Le déterminisme scientifique
1 La démarche scientifique
La science est la connaissance que l'on a d'une chose.
1.1 Le rationalisme
Dans son "Discours de la méthode" (1637), R. Descartes affirmait que toute science théorique devrait être à l'image de la géométrie d'Euclide, basée sur des principes fondamentaux tels que des axiomes en géométrie, découverts et validés à travers l'analyse systématique d'idées intuitives. Descartes pensait, par exemple, que la loi d'inertie aurait dû être vérifiée par la seule logique et le bon sens. Cette optique, selon laquelle la science peut être basée sur des principes révélés par la simple introspection, est appelée le rationalisme (du latin "rationalis" = "raisonnable").
1.2 L'empirisme
F. Bacon (1561-1626) savant, philosophe et homme d'état anglais, au contraire de Descartes, croyait que, à la place d'analyser les idées intuitives, les scientifiques devraient d'abord vider leur esprit de tout préjugé, et seulement ensuite faire des observations. Ils pourraient alors généraliser par raisonnement logique et ainsi découvrir les lois fondamentales régissant la nature. Cette méthodologie qui se fonde sur l'expérience et non sur le savoir théorique est l'empirisme (du grec "en" = "dans" et "peira" = "expérience").
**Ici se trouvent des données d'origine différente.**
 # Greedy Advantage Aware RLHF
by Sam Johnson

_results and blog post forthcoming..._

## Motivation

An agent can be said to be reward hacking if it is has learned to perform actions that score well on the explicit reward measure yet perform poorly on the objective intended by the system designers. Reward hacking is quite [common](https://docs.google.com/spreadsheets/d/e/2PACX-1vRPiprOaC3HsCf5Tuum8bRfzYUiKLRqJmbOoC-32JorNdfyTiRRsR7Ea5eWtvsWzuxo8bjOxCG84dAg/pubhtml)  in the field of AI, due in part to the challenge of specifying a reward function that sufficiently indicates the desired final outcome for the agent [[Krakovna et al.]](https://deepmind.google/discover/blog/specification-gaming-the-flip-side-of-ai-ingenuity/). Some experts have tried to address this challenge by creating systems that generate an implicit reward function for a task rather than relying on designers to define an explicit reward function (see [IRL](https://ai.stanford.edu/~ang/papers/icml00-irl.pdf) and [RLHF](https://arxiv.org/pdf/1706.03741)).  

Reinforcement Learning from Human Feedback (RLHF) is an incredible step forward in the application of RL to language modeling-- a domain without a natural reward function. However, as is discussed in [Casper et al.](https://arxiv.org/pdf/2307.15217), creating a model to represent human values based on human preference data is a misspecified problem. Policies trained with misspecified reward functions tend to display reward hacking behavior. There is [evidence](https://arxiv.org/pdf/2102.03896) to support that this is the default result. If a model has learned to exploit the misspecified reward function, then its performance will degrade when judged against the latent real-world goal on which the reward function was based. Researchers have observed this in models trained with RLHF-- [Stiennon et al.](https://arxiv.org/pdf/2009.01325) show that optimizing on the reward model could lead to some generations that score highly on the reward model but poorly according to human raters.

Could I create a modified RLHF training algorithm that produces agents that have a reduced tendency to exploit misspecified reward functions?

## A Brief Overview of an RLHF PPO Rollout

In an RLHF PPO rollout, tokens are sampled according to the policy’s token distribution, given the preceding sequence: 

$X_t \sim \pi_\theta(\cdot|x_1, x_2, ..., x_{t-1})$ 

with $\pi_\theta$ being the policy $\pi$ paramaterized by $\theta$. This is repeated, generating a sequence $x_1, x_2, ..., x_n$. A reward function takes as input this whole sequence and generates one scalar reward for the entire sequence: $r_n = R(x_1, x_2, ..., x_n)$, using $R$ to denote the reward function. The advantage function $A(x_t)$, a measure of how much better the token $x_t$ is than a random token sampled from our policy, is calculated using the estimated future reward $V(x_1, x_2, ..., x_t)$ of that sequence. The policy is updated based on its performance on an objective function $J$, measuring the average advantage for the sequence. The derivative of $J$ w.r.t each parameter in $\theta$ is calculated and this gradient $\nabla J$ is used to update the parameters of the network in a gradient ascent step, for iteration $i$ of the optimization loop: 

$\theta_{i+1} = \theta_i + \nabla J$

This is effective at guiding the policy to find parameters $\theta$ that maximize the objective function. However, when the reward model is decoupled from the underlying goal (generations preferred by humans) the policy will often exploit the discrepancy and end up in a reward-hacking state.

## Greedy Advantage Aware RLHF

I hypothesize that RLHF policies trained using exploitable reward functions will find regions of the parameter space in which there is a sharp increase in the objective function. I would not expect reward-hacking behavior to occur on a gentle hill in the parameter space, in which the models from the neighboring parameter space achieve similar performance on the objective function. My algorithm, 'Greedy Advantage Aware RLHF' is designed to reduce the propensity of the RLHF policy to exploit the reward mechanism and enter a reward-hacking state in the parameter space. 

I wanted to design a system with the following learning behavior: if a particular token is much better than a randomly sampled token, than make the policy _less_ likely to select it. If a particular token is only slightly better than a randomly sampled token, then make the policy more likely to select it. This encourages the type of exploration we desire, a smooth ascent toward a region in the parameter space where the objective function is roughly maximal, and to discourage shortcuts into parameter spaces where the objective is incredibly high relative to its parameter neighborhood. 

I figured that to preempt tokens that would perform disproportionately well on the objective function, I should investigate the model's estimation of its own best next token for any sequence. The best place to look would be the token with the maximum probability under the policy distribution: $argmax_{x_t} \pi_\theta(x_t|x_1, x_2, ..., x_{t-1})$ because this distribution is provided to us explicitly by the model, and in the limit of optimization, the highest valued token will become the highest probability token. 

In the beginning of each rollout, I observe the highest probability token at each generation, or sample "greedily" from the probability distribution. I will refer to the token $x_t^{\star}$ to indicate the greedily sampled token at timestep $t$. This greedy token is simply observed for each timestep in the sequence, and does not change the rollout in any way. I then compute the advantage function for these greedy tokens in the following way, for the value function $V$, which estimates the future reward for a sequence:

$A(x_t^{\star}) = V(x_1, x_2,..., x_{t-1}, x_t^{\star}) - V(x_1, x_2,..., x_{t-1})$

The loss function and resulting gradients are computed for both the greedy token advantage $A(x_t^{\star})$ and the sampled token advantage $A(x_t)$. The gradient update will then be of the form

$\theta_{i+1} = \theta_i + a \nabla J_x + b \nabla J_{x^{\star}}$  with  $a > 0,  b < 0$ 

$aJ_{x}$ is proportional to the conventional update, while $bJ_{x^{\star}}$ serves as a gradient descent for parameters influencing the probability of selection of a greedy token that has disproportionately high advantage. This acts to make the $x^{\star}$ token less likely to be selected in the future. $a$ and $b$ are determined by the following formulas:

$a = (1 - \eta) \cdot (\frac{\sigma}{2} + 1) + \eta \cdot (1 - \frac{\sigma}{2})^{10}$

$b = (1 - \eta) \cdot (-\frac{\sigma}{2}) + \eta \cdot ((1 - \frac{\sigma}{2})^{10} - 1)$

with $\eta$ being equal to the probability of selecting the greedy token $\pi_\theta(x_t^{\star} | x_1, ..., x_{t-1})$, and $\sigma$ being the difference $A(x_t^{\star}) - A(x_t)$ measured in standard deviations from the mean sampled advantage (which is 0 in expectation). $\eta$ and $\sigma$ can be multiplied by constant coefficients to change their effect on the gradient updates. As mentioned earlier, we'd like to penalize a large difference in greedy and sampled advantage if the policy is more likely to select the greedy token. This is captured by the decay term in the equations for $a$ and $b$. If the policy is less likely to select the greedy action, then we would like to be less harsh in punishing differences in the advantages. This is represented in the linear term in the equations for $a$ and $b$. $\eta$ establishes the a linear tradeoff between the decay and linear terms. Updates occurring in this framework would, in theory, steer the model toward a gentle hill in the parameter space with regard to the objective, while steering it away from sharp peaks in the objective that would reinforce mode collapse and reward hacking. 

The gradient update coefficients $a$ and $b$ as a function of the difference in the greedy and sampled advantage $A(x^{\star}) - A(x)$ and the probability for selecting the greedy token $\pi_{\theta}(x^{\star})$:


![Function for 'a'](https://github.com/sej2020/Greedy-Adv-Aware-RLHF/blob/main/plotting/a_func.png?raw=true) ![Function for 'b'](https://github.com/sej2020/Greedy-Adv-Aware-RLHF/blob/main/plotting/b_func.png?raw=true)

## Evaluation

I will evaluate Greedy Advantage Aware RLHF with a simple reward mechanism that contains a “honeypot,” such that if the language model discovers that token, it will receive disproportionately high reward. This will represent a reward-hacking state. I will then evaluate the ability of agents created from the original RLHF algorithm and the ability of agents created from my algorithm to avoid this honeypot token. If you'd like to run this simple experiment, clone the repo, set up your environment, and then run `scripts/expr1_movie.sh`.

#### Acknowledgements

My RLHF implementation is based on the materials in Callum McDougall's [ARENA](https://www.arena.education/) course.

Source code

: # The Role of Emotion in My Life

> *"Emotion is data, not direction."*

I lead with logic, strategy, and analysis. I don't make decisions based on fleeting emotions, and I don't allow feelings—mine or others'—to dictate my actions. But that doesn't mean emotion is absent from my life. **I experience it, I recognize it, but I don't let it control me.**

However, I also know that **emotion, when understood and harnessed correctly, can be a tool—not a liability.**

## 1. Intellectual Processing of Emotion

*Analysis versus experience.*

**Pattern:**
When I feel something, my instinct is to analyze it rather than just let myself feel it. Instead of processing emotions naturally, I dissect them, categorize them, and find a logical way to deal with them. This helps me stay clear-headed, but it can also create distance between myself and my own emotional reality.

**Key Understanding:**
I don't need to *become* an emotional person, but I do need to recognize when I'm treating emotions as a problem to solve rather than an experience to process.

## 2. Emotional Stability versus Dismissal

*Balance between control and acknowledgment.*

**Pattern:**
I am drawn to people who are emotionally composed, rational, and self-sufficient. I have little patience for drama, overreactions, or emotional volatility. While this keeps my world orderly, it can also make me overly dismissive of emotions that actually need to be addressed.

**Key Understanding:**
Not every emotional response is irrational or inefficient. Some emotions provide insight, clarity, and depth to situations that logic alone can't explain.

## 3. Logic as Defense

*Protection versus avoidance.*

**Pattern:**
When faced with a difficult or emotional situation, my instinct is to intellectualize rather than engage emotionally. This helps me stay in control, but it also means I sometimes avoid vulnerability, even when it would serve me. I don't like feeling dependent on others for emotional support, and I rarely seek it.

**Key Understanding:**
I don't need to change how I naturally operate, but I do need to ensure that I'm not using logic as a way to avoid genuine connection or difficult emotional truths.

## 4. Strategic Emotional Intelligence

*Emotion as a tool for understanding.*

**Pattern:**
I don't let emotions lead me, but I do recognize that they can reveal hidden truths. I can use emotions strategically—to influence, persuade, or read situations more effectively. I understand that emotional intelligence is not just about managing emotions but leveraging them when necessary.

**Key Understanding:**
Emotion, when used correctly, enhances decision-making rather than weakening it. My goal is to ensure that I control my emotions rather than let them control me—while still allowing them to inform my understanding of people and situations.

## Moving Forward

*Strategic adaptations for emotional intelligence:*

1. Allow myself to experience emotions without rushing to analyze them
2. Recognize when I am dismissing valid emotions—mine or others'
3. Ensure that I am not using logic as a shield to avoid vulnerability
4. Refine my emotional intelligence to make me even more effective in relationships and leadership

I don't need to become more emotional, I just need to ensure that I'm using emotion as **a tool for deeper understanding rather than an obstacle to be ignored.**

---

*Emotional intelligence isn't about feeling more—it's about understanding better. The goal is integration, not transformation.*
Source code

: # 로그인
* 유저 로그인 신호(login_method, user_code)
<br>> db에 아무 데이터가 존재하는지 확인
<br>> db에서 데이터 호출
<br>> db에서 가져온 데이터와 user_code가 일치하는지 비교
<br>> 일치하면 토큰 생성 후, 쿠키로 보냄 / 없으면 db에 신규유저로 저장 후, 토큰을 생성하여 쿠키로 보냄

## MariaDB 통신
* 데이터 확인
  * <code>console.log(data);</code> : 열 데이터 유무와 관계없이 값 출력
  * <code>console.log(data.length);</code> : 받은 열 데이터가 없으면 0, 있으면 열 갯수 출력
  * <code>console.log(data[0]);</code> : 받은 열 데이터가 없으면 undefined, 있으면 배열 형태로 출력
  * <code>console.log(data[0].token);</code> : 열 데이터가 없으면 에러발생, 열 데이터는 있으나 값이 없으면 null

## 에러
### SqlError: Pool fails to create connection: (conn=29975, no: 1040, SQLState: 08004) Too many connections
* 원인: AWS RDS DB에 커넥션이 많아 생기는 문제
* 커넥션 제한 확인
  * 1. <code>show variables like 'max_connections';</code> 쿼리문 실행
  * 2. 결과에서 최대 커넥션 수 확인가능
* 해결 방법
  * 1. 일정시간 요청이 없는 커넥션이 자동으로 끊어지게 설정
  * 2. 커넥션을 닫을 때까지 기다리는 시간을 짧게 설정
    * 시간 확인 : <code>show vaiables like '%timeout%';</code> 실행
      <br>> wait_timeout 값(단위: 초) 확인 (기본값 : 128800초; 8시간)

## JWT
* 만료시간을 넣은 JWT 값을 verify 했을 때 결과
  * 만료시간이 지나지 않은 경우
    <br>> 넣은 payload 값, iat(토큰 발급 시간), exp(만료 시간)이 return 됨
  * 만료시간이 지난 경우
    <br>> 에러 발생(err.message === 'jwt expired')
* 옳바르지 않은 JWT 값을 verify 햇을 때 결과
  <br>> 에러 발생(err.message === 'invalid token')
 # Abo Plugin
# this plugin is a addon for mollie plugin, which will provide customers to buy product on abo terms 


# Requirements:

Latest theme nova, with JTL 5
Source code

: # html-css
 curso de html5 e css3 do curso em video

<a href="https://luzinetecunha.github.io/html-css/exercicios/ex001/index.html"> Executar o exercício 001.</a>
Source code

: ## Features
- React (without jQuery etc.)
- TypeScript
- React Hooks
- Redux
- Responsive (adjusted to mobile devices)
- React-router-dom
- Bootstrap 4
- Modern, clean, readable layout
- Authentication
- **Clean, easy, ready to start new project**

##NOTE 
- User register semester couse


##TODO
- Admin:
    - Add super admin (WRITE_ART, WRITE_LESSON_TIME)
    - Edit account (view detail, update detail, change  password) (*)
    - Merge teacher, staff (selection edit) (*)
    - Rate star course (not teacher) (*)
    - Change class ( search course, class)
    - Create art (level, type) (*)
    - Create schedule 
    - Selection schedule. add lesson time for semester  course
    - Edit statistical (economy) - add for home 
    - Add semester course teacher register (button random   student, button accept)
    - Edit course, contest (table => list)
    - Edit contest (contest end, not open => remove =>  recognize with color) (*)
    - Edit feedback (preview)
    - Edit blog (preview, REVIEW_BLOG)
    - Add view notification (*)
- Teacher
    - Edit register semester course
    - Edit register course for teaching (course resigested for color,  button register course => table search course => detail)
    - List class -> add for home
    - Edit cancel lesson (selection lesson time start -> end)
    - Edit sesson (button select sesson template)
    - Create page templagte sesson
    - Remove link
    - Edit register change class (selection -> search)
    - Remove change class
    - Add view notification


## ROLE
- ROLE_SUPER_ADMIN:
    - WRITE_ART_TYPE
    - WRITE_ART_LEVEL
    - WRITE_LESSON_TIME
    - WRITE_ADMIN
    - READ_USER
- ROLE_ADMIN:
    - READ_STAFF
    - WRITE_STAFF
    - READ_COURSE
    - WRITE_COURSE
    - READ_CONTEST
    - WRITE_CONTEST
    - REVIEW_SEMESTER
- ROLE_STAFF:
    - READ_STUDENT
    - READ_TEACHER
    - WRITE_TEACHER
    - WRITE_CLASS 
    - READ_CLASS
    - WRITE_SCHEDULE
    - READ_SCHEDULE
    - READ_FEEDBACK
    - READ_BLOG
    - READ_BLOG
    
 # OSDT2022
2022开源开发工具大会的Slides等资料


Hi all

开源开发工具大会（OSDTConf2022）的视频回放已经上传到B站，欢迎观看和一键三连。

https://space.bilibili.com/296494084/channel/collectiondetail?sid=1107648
1.3 La démarche scientifique contemporaine
Bacon et Descartes ont essayé de fournir une méthode simple et infaillible d'étude scientifique, mais pour les chercheurs actuels, à la fois l'expérience et la logique jouent un rôle important en science. La raison et/ou l'imagination fournissent des hypothèses spéculatives; l'expérience élimine celles qui sont fausses.
Il importe de se rappeler qu'un modèle scientifique, contrairement à un dogme religieux, évolue: il est destiné à prévoir le résultat d'expériences qui vont le confirmer, le préciser ou le remettre en question.
Habituellement, même une hypothèse vérifiable ne peut être mise à l'épreuve directement. On doit d'abord en tirer une prédiction sur laquelle portera l'expérience. L'expérience doit être conçue pour produire des résultats aussi clairs que le permet l'ingéniosité humaine. A cette fin, elle doit inclure un traitement témoin (= le sujet "blanc") aussi bien qu'un traitement expérimental, les deux ne différant que par le facteur qui intéresse l'expérimentateur. N'oublions pas qu'une hypothèse ne peut jamais être formellement prouvée, mais qu'elle peut seulement être réfutée: en effet, une hypothèse correcte engendre des prédictions qui seront confirmées par l'expérimentation, mais une hypothèse erronée peut aussi amener des prédictions correctes, mais pour de mauvaises raisons. Par exemple, on a originellement prescrit une décoction d'écorce de saule pour soulager les fièvres en pensant que les saules ne survivaient dans les marais qu'au prix de la fabrication d'une substance contre la fièvre des marais. Et si l'expérience a été concluante et dès lors répétée, c'est en réalité parce que l'écorce de saule contient de l'acide acétylsalicylique, une substance antipyrétique qui agit chez l'Homme en augmentant de la circulation sanguine périphérique, ce qui promeut la sudation et donc le refroidissement.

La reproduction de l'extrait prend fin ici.